Problem to work on: Extract every line of the material below and reproduce it faithfully.

Supplied data:

········

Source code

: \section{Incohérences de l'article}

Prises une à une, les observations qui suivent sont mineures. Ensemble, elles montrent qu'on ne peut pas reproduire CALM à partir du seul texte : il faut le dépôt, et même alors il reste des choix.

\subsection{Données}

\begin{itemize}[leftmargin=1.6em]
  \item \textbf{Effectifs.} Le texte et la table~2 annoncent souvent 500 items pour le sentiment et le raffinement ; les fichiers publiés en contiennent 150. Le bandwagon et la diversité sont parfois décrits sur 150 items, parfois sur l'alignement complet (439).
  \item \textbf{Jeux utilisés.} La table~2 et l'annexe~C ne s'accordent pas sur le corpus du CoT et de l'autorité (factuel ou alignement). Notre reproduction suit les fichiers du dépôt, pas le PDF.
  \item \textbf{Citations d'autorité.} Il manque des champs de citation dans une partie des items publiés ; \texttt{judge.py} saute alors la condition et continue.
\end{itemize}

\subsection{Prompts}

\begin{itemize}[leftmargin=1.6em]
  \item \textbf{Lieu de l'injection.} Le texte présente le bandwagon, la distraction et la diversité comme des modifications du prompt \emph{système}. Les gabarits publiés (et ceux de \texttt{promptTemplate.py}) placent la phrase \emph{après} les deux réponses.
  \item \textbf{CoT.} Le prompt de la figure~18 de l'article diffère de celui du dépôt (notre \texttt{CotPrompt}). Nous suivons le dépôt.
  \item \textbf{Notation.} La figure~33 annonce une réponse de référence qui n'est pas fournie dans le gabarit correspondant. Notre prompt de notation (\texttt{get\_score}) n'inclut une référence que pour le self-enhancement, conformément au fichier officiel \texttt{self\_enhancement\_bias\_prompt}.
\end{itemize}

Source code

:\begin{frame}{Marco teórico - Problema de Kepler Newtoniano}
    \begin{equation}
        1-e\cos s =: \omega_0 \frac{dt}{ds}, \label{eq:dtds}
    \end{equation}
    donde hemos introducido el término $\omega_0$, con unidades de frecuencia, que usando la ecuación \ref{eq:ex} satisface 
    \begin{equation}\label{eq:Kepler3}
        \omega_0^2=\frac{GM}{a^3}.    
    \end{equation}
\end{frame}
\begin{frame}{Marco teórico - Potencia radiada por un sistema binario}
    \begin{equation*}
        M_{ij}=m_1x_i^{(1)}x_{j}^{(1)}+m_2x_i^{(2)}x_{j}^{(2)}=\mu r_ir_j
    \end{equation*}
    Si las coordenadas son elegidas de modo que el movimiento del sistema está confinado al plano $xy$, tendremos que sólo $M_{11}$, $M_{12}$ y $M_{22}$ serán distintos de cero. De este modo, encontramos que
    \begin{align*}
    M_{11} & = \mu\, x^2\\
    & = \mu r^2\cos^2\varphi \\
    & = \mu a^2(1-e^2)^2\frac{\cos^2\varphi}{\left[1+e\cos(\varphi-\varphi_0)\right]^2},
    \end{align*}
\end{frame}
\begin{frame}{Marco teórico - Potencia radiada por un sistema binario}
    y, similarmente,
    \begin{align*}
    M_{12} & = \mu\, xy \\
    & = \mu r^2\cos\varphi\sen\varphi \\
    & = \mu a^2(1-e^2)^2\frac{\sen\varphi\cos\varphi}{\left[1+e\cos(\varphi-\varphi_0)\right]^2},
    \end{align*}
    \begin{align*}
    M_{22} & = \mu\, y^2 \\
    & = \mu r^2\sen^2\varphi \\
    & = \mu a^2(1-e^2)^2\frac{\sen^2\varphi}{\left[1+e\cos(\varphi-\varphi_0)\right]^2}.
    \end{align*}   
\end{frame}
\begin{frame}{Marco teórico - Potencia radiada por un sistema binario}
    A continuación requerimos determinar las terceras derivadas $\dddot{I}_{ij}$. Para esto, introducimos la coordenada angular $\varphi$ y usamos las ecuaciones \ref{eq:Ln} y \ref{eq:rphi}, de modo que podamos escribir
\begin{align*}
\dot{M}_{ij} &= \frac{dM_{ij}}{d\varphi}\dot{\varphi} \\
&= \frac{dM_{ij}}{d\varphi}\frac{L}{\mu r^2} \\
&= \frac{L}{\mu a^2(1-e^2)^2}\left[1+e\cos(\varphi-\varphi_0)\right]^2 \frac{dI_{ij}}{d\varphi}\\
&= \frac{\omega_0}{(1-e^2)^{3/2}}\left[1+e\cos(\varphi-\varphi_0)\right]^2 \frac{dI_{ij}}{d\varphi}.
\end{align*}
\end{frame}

········

Exercise result:
Source code

: \section{Incohérences de l'article}

Prises une à une, les observations qui suivent sont mineures. Ensemble, elles montrent qu'on ne peut pas reproduire CALM à partir du seul texte : il faut le dépôt, et même alors il reste des choix.

\subsection{Données}

\begin{itemize}[leftmargin=1.6em]
  \item \textbf{Effectifs.} Le texte et la table~2 annoncent souvent 500 items pour le sentiment et le raffinement ; les fichiers publiés en contiennent 150. Le bandwagon et la diversité sont parfois décrits sur 150 items, parfois sur l'alignement complet (439).
  \item \textbf{Jeux utilisés.} La table~2 et l'annexe~C ne s'accordent pas sur le corpus du CoT et de l'autorité (factuel ou alignement). Notre reproduction suit les fichiers du dépôt, pas le PDF.
  \item \textbf{Citations d'autorité.} Il manque des champs de citation dans une partie des items publiés ; \texttt{judge.py} saute alors la condition et continue.
\end{itemize}

\subsection{Prompts}

\begin{itemize}[leftmargin=1.6em]
  \item \textbf{Lieu de l'injection.} Le texte présente le bandwagon, la distraction et la diversité comme des modifications du prompt \emph{système}. Les gabarits publiés (et ceux de \texttt{promptTemplate.py}) placent la phrase \emph{après} les deux réponses.
  \item \textbf{CoT.} Le prompt de la figure~18 de l'article diffère de celui du dépôt (notre \texttt{CotPrompt}). Nous suivons le dépôt.
  \item \textbf{Notation.} La figure~33 annonce une réponse de référence qui n'est pas fournie dans le gabarit correspondant. Notre prompt de notation (\texttt{get\_score}) n'inclut une référence que pour le self-enhancement, conformément au fichier officiel \texttt{self\_enhancement\_bias\_prompt}.
\end{itemize}

Source code

:\begin{frame}{Marco teórico - Problema de Kepler Newtoniano}
    \begin{equation}
        1-e\cos s =: \omega_0 \frac{dt}{ds}, \label{eq:dtds}
    \end{equation}
    donde hemos introducido el término $\omega_0$, con unidades de frecuencia, que usando la ecuación \ref{eq:ex} satisface 
    \begin{equation}\label{eq:Kepler3}
        \omega_0^2=\frac{GM}{a^3}.    
    \end{equation}
\end{frame}
\begin{frame}{Marco teórico - Potencia radiada por un sistema binario}
    \begin{equation*}
        M_{ij}=m_1x_i^{(1)}x_{j}^{(1)}+m_2x_i^{(2)}x_{j}^{(2)}=\mu r_ir_j
    \end{equation*}
    Si las coordenadas son elegidas de modo que el movimiento del sistema está confinado al plano $xy$, tendremos que sólo $M_{11}$, $M_{12}$ y $M_{22}$ serán distintos de cero. De este modo, encontramos que
    \begin{align*}
    M_{11} & = \mu\, x^2\\
    & = \mu r^2\cos^2\varphi \\
    & = \mu a^2(1-e^2)^2\frac{\cos^2\varphi}{\left[1+e\cos(\varphi-\varphi_0)\right]^2},
    \end{align*}
\end{frame}
\begin{frame}{Marco teórico - Potencia radiada por un sistema binario}
    y, similarmente,
    \begin{align*}
    M_{12} & = \mu\, xy \\
    & = \mu r^2\cos\varphi\sen\varphi \\
    & = \mu a^2(1-e^2)^2\frac{\sen\varphi\cos\varphi}{\left[1+e\cos(\varphi-\varphi_0)\right]^2},
    \end{align*}
    \begin{align*}
    M_{22} & = \mu\, y^2 \\
    & = \mu r^2\sen^2\varphi \\
    & = \mu a^2(1-e^2)^2\frac{\sen^2\varphi}{\left[1+e\cos(\varphi-\varphi_0)\right]^2}.
    \end{align*}   
\end{frame}
\begin{frame}{Marco teórico - Potencia radiada por un sistema binario}
    A continuación requerimos determinar las terceras derivadas $\dddot{I}_{ij}$. Para esto, introducimos la coordenada angular $\varphi$ y usamos las ecuaciones \ref{eq:Ln} y \ref{eq:rphi}, de modo que podamos escribir
\begin{align*}
\dot{M}_{ij} &= \frac{dM_{ij}}{d\varphi}\dot{\varphi} \\
&= \frac{dM_{ij}}{d\varphi}\frac{L}{\mu r^2} \\
&= \frac{L}{\mu a^2(1-e^2)^2}\left[1+e\cos(\varphi-\varphi_0)\right]^2 \frac{dI_{ij}}{d\varphi}\\
&= \frac{\omega_0}{(1-e^2)^{3/2}}\left[1+e\cos(\varphi-\varphi_0)\right]^2 \frac{dI_{ij}}{d\varphi}.
\end{align*}
\end{frame}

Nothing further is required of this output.